The Santri Colosal Perform

Berpindah ke sesi selanjutnya yakni teater. Penampilan ini memberikan tema pengajian santri-santri bersama kiai. Uniknya saat tokoh kiai datang, ia menaiki perahu beroda bersama 3 tokoh santrinya dari barisan belakang penonton. Lalu mereka berakting mengaji kitab bersama di atas panggung sebagaimana santri mengaji ada umumnya.

Setelah itu, adegan berganti kepada para santri yang sedang berlatih bela diri. Hanya saja konflik bermula di sini. Mereka saling bertengkar menunjukkan keahliannya sampai dua di antaranya berduel. Tak lama tokoh kiai datang dengan perahunya lagi sambil menasihatinya. Kemudian ada seorang santri yang perlahan menaiki panggung dan membaca puisi. 

Usai pembacaan puisi, Marching Band An-Nur II telah berdiri siap di sebelah kiri panggung. Sedangkan tokoh kiai kembali dan aktor-aktor santri di atas panggung kembali memerankan tokohnya dengan bermain. Tim Marching Band mulai memainkan alat mereka dan lampu mulai menyorot kepadanya. Instrumen yang mereka mainkan menjadi backsound para santri di atas panggung. 

Topeng Guro Gudho, Reog, dan Lagu Nemen

Tak lama, semua lampu mati dan layar videotron berganti tampilan menjadi corak khas Jawa serta backsound lagu Jaranan. Tujuh orang memakai topeng Guro Gudho naik ke atas panggung. Dua reog berjalan di karpet tengah dari belakang para santri. Mereka melakukan tarian masing-masing. Bahkan Si Topeng melakukan beberapa atraksi di atas panggung. 

Kemudian lampu mati lagi. Dua reog pun ke atas panggung dan santri-santri mengenakan pakaian adat Jawa masuk pentas. Sebagian di atas panggung dan yang lainnya di depannya. Sedangkan Si Topeng menuju karpet merah di tengah para santri. Mereka menari bersama mengikuti alunan musik. Menghadap ke depan, kiri, belakang, dan kanan. 

Setelah itu, mereka mengubah formasi. Si Topeng menuju atas panggung. Semua santri berbaju adat Jawa turun ke depan panggung dan menghidupkan lampu putih dan biru di jarinya. Si Topeng melakukan atraksi dan santri berbaju adat Jawa mengangkat lampunya bergantian kanan dan kiri. 

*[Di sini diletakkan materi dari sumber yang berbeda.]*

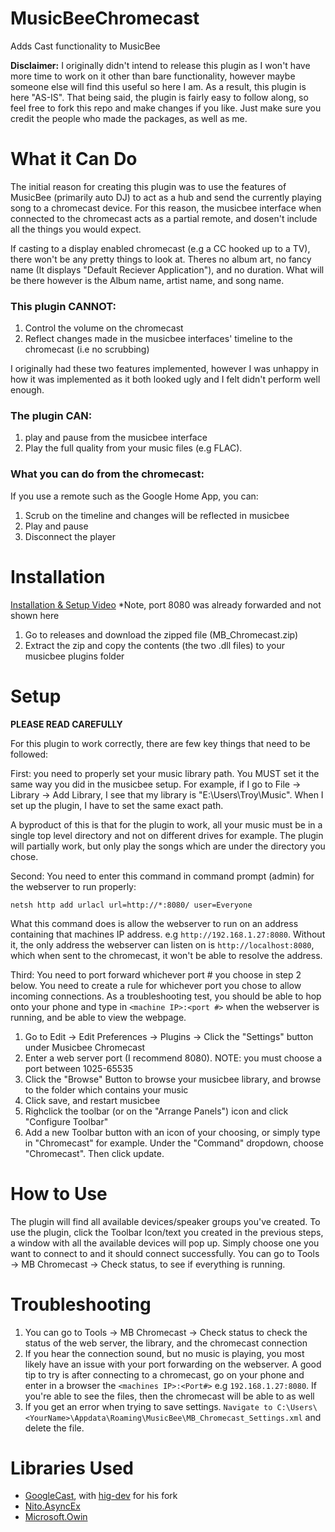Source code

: # MusicBeeChromecast
Adds Cast functionality to MusicBee

**Disclaimer:** I originally didn't intend to release this plugin as I won't have more time to work on it other than bare functionality, however maybe someone else will find this useful so here I am. As a result, this plugin is here "AS-IS". That being said, the plugin is fairly easy to follow along, so feel free to fork this repo and make changes if you like. Just make sure you credit the people who made the packages, as well as me.

# What it Can Do

The initial reason for creating this plugin was to use the features of MusicBee (primarily auto DJ) to act as a hub and send the currently playing song to a chromecast device. For this reason, the musicbee interface when connected to the chromecast acts as a partial remote, and dosen't include all the things you would expect. 

If casting to a display enabled chromecast (e.g a CC hooked up to a TV), there won't be any pretty things to look at. Theres no album art, no fancy name (It displays "Default Reciever Application"), and no duration. What will be there however is the Album name, artist name, and song name. 

### This plugin CANNOT:
1. Control the volume on the chromecast
2. Reflect changes made in the musicbee interfaces' timeline to the chromecast (i.e no scrubbing) 

I originally had these two features implemented, however I was unhappy in how it was implemented as it both looked ugly and I felt didn't perform well enough.

### The plugin CAN: 

1. play and pause from the musicbee interface
2. Play the full quality from your music files (e.g FLAC).

### What you can do from the chromecast:
If you use a remote such as the Google Home App, you can:
1. Scrub on the timeline and changes will be reflected in musicbee
2. Play and pause
3. Disconnect the player

# Installation

[Installation & Setup Video](https://www.youtube.com/watch?v=_6-A2idqiDw&feature=youtu.be) *Note, port 8080 was already forwarded and not shown here

1. Go to releases and download the zipped file (MB_Chromecast.zip)
2. Extract the zip and copy the contents (the two .dll files) to your musicbee plugins folder

# Setup
**PLEASE READ CAREFULLY**

For this plugin to work correctly, there are few key things that need to be followed:

First: you need to properly set your music library path. You MUST set it the same way you did in the musicbee setup. For example, if I go to File -> Library -> Add Library, I see that my library is "E:\Users\Troy\Music". When I set up the plugin, I have to set the same exact path.

A byproduct of this is that for the plugin to work, all your music must be in a single top level directory and not on different drives for example. The plugin will partially work, but only play the songs which are under the directory you chose.

Second: You need to enter this command in command prompt (admin) for the webserver to run properly:

``netsh http add urlacl url=http://*:8080/ user=Everyone``

 What this command does is allow the webserver to run on an address containing that machines IP address. e.g ``http://192.168.1.27:8080``. Without it, the only address the webserver can listen on is ``http://localhost:8080``, which when sent to the chromecast, it won't be able to resolve the address.
 
Third: You need to port forward whichever port # you choose in step 2 below. You need to create a rule for whichever port you chose to allow incoming connections. As a troubleshooting test, you should be able to hop onto your phone and type in ``<machine IP>:<port #>`` when the webserver is running, and be able to view the webpage.

1. Go to Edit -> Edit Preferences -> Plugins -> Click the "Settings" button under Musicbee Chromecast
2. Enter a web server port (I recommend 8080). NOTE: you must choose a port between 1025-65535
3. Click the "Browse" Button to browse your musicbee library, and browse to the folder which contains your music
4. Click save, and restart musicbee
5. Righclick the toolbar (or on the "Arrange Panels") icon and click "Configure Toolbar"
6. Add a new Toolbar button with an icon of your choosing, or simply type in "Chromecast" for example. Under the "Command" dropdown, choose "Chromecast". Then click update.

# How to Use
The plugin will find all available devices/speaker groups you've created. To use the plugin, click the Toolbar Icon/text you created in the previous steps, a window with all the available devices will pop up. Simply choose one you want to connect to and it should connect successfully. You can go to Tools -> MB Chromecast -> Check status, to see if everything is running. 

# Troubleshooting

1. You can go to Tools -> MB Chromecast -> Check status to check the status of the web server, the library, and the chromecast connection
2. If you hear the connection sound, but no music is playing, you most likely have an issue with your port forwarding on the webserver. A good tip to try is after connecting to a chromecast, go on your phone and enter in a browser the 
``<machines IP>:<Port#>`` e.g ``192.168.1.27:8080``. If you're able to see the files, then the chromecast will be able to as well
3. If you get an error when trying to save settings. ``Navigate to C:\Users\<YourName>\Appdata\Roaming\MusicBee\MB_Chromecast_Settings.xml`` and delete the file. 

# Libraries Used

- [GoogleCast](https://github.com/kakone/GoogleCast/tree/master/GoogleCast), with [hig-dev](https://github.com/hig-dev) for his fork
- [Nito.AsyncEx](https://www.nuget.org/packages/Nito.AsyncEx)
- [Microsoft.Owin](https://www.nuget.org/packages/Microsoft.Owin/)
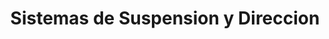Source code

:---
title: "Sistemas de Suspension y Direccion"
url: /san-jose/sistemas-de-suspension-y-direccion/
shop: piezas de automóviles
---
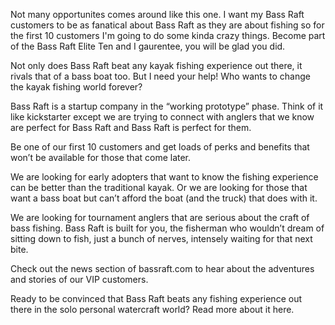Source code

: 
Not many opportunites comes around like this one. I want my Bass Raft customers to be as fanatical 
about Bass Raft as they are about fishing so for the first 10 customers I'm going to do some kinda crazy things.
Become part of the Bass Raft Elite Ten and I gaurentee, you will be glad you did.

Not only does Bass Raft beat any kayak fishing experience out there, it rivals that of a bass boat too.
But I need your help! Who wants to change the kayak fishing world forever?

Bass Raft is a startup company in the “working prototype” phase. Think of it like kickstarter 
except we are trying to connect with anglers that we know are perfect for Bass Raft and Bass Raft is perfect for them.

Be one of our first 10 customers and get loads of perks and benefits that won’t be available for those that come later. 

We are looking for early adopters that want to know the fishing experience can be better than the traditional kayak. 
Or we are looking for those that want a bass boat but can’t afford the boat (and the truck) that does with it.

We are looking for tournament anglers that are serious about the craft of bass fishing. Bass Raft is built for you, 
the fisherman who wouldn’t dream of sitting down to fish, just a bunch of nerves, intensely waiting for that next bite.

Check out the news section of bassraft.com to hear about the adventures and stories of our VIP customers.


Ready to be convinced that Bass Raft beats any fishing experience out there in the solo personal watercraft world?
Read more about it here.





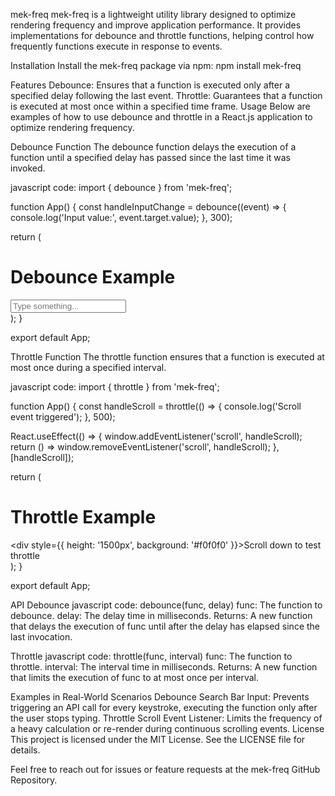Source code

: mek-freq
mek-freq is a lightweight utility library designed to optimize rendering frequency and improve application performance. It provides implementations for debounce and throttle functions, helping control how frequently functions execute in response to events.

Installation
Install the mek-freq package via npm: npm install mek-freq

Features
Debounce: Ensures that a function is executed only after a specified delay following the last event.
Throttle: Guarantees that a function is executed at most once within a specified time frame.
Usage
Below are examples of how to use debounce and throttle in a React.js application to optimize rendering frequency.

Debounce Function
The debounce function delays the execution of a function until a specified delay has passed since the last time it was invoked.

javascript code:
import { debounce } from 'mek-freq';

function App() {
  const handleInputChange = debounce((event) => {
    console.log('Input value:', event.target.value);
  }, 300);

  return (
    <div>
      <h1>Debounce Example</h1>
      <input type="text" placeholder="Type something..." onChange={handleInputChange} />
    </div>
  );
}

export default App;


Throttle Function
The throttle function ensures that a function is executed at most once during a specified interval.

javascript code:
import { throttle } from 'mek-freq';

function App() {
  const handleScroll = throttle(() => {
    console.log('Scroll event triggered');
  }, 500);

  React.useEffect(() => {
    window.addEventListener('scroll', handleScroll);
    return () => window.removeEventListener('scroll', handleScroll);
  }, [handleScroll]);

  return (
    <div>
      <h1>Throttle Example</h1>
      <div style={{ height: '1500px', background: '#f0f0f0' }}>Scroll down to test throttle</div>
    </div>
  );
}

export default App;

API
Debounce
javascript code:
debounce(func, delay)
func: The function to debounce.
delay: The delay time in milliseconds.
Returns: A new function that delays the execution of func until after the delay has elapsed since the last invocation.

Throttle
javascript code:
throttle(func, interval)
func: The function to throttle.
interval: The interval time in milliseconds.
Returns: A new function that limits the execution of func to at most once per interval.

Examples in Real-World Scenarios
Debounce
Search Bar Input: Prevents triggering an API call for every keystroke, executing the function only after the user stops typing.
Throttle
Scroll Event Listener: Limits the frequency of a heavy calculation or re-render during continuous scrolling events.
License
This project is licensed under the MIT License. See the LICENSE file for details.

Feel free to reach out for issues or feature requests at the mek-freq GitHub Repository.
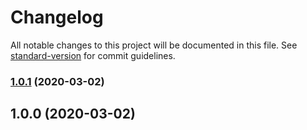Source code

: # Changelog

All notable changes to this project will be documented in this file. See [standard-version](https://github.com/conventional-changelog/standard-version) for commit guidelines.

### [1.0.1](https://github.com/weyheyhey/effector-next-redirect/compare/v1.0.0...v1.0.1) (2020-03-02)

## 1.0.0 (2020-03-02)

Hanya beberapa saat, musik berganti ke lagu Nemen dan formasi berganti lagi. Sebagian santri berbaju adat Jawa naik ke atas panggung dan menghidupkan lampu hijau, sedangkan yang di bawah menghidupkan lampu merah. 

Kemudian dua vokal masuk ke panggung. Videotron pun berubah menampilkan lirik Nemen yang telah dirombak menjadi lagu tentang santri. Vokalis pun menyanyikan lagu tersebut. Para santri berbaju adat Jawa, Si Topeng, dan dua reog menari bersama. Bahkan para penonton ikut bernyanyi sesuai lirik. 

Di bait kedua dari lagu, vokalis mengajak para penonton menyanyikan lagu aslinya. Oleh karena banyak para santri tahu lagu ini, dengan serentak mereka ikut bernyanyi bersama. Fogger panggung juga turut mengeluarkan asap memeriahkan acara. Di akhir lagu, fogger mengeluarkan kertas kecil berwarna putih dan biru yang sangat banyak hingga beterbangan di atas para santri. Bahkan panitia yang menyalakan flare dan berkeliling di sekitar penari serta petasan-petasan di samping panggung langit malam. 

Usai  bernyanyi, vokalis dan para penari berkumpul di tengah panggung. Mereka membentuk formasi dan melakukan foto bersama. Setelah itu mereka turun dari panggung. Host pun mengambil alih dan menutup acara Harlah Pondok Pesantren An-Nur II yang ke-44.